Zones and Locality Awareness - As has been discussed on the OpenStack mailing list, locality in cloud services is an important feature. When dealing with where messages should be processed, there needs to be location awareness to process data where it exists to reduce network overhead and processing time.
No Single Point of Failure - This goes without saying, but the service should not rely on a single component.
Horizontally Scalable for Large Deployments - While it will be appropriate for small deployments, the service must support very large deployments such as a public cloud service.

Components

The queue service will consist of the following components:

Server - This is where messages are routed through. Clients will insert messages and workers will receive messages. Multiple servers may be run for high availability, and servers do not need to be aware of one another.
Proxy - This is an optional service that sits between the server and clients/workers. This allows clients and workers to connect to a single address and proxy to multiple servers. This is only required for extremely large deployments (such as a public cloud service) and will not be implemented until at least the second major milestone.
Client - An external application that inserts or updates messages in the queue.
Worker - An external application that reads, updates, or deletes messages in the queue. Note that the same application can be both a client and worker, the differentiation is only made based on typical behaviors, not on what they are capable of doing.
Accounts - This represents a user, application, or some other account context.
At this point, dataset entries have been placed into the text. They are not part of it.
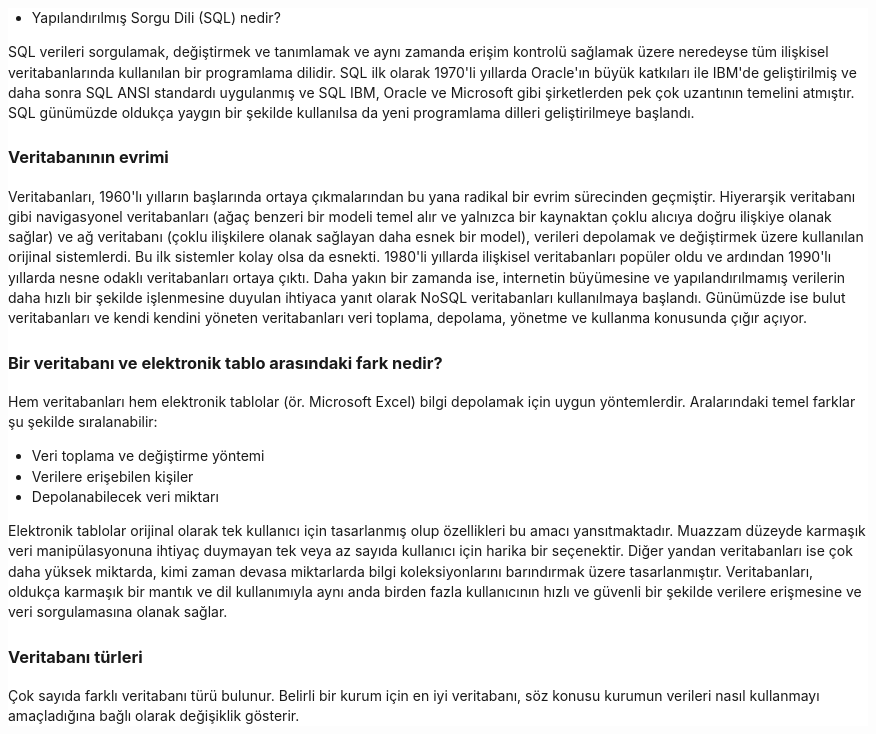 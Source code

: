 - Yapılandırılmış Sorgu Dili (SQL) nedir?
  
SQL verileri sorgulamak, değiştirmek ve tanımlamak ve aynı zamanda 
erişim kontrolü sağlamak üzere neredeyse tüm ilişkisel 
veritabanlarında kullanılan bir programlama dilidir. SQL ilk olarak 
1970'li yıllarda Oracle'ın büyük katkıları ile IBM'de geliştirilmiş 
ve daha sonra SQL ANSI standardı uygulanmış ve SQL IBM, Oracle ve 
Microsoft gibi şirketlerden pek çok uzantının temelini atmıştır. SQL 
günümüzde oldukça yaygın bir şekilde kullanılsa da yeni programlama 
dilleri geliştirilmeye başlandı. 

### Veritabanının evrimi

Veritabanları, 1960'lı yılların başlarında ortaya çıkmalarından bu 
yana radikal bir evrim sürecinden geçmiştir. Hiyerarşik veritabanı 
gibi navigasyonel veritabanları (ağaç benzeri bir modeli temel alır 
ve yalnızca bir kaynaktan çoklu alıcıya doğru ilişkiye olanak 
sağlar) ve ağ veritabanı (çoklu ilişkilere olanak sağlayan daha 
esnek bir model), verileri depolamak ve değiştirmek üzere kullanılan 
orijinal sistemlerdi. Bu ilk sistemler kolay olsa da esnekti. 
1980'li yıllarda ilişkisel veritabanları popüler oldu ve ardından 
1990'lı yıllarda nesne odaklı veritabanları ortaya çıktı. Daha yakın 
bir zamanda ise, internetin büyümesine ve yapılandırılmamış 
verilerin daha hızlı bir şekilde işlenmesine duyulan ihtiyaca yanıt 
olarak NoSQL veritabanları kullanılmaya başlandı. Günümüzde ise 
bulut veritabanları ve kendi kendini yöneten veritabanları veri 
toplama, depolama, yönetme ve kullanma konusunda çığır açıyor.

### Bir veritabanı ve elektronik tablo arasındaki fark nedir?

Hem veritabanları hem elektronik tablolar (ör. Microsoft Excel) 
bilgi depolamak için uygun yöntemlerdir. Aralarındaki temel farklar 
şu şekilde sıralanabilir:
- Veri toplama ve değiştirme yöntemi
- Verilere erişebilen kişiler
- Depolanabilecek veri miktarı

Elektronik tablolar orijinal olarak tek kullanıcı için tasarlanmış 
olup özellikleri bu amacı yansıtmaktadır. Muazzam düzeyde karmaşık 
veri manipülasyonuna ihtiyaç duymayan tek veya az sayıda kullanıcı 
için harika bir seçenektir. Diğer yandan veritabanları ise çok daha 
yüksek miktarda, kimi zaman devasa miktarlarda bilgi 
koleksiyonlarını barındırmak üzere tasarlanmıştır. Veritabanları, 
oldukça karmaşık bir mantık ve dil kullanımıyla aynı anda birden 
fazla kullanıcının hızlı ve güvenli bir şekilde verilere erişmesine 
ve veri sorgulamasına olanak sağlar. 

### Veritabanı türleri

Çok sayıda farklı veritabanı türü bulunur. Belirli bir kurum için en 
iyi veritabanı, söz konusu kurumun verileri nasıl kullanmayı 
amaçladığına bağlı olarak değişiklik gösterir.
Every message is associated with an account, and accounts can have ACLs to control the CRUD operations for other accounts and queues. ACL entries may have some simple pattern matching capabilities.
Queue - A queue is simply a namespace, it doesn't have metadata associated with it. Queue names are unique within an account context. Queues cannot be created or destroyed, they automatically appear to clients and workers when a message exists for the queue name, and is automatically removed when all messages for a given queue name are deleted.
Messages - A message consists of a unique ID, metadata, and a body. The unique ID is composed of the account, queue name, and a message ID. A server will only contain a single message for a given unique ID. If two messages are inserted with the same unique ID, the last one overwrites the first.

Message Metadata

ttl=SECONDS - How long the message will exist in the queue.
persist=0|1 - Mark that this message should have a higher guarantee of delivery. This can be quantified in an SLA per deployment depending on the backing store. This allows for both fast/unreliable messages and slow/reliable messages.
hide=SECONDS - How long the message should be hidden from list requests. This allows for delayed insert of messages and "in progress" time when a worker is processing the message but is not ready to delete it.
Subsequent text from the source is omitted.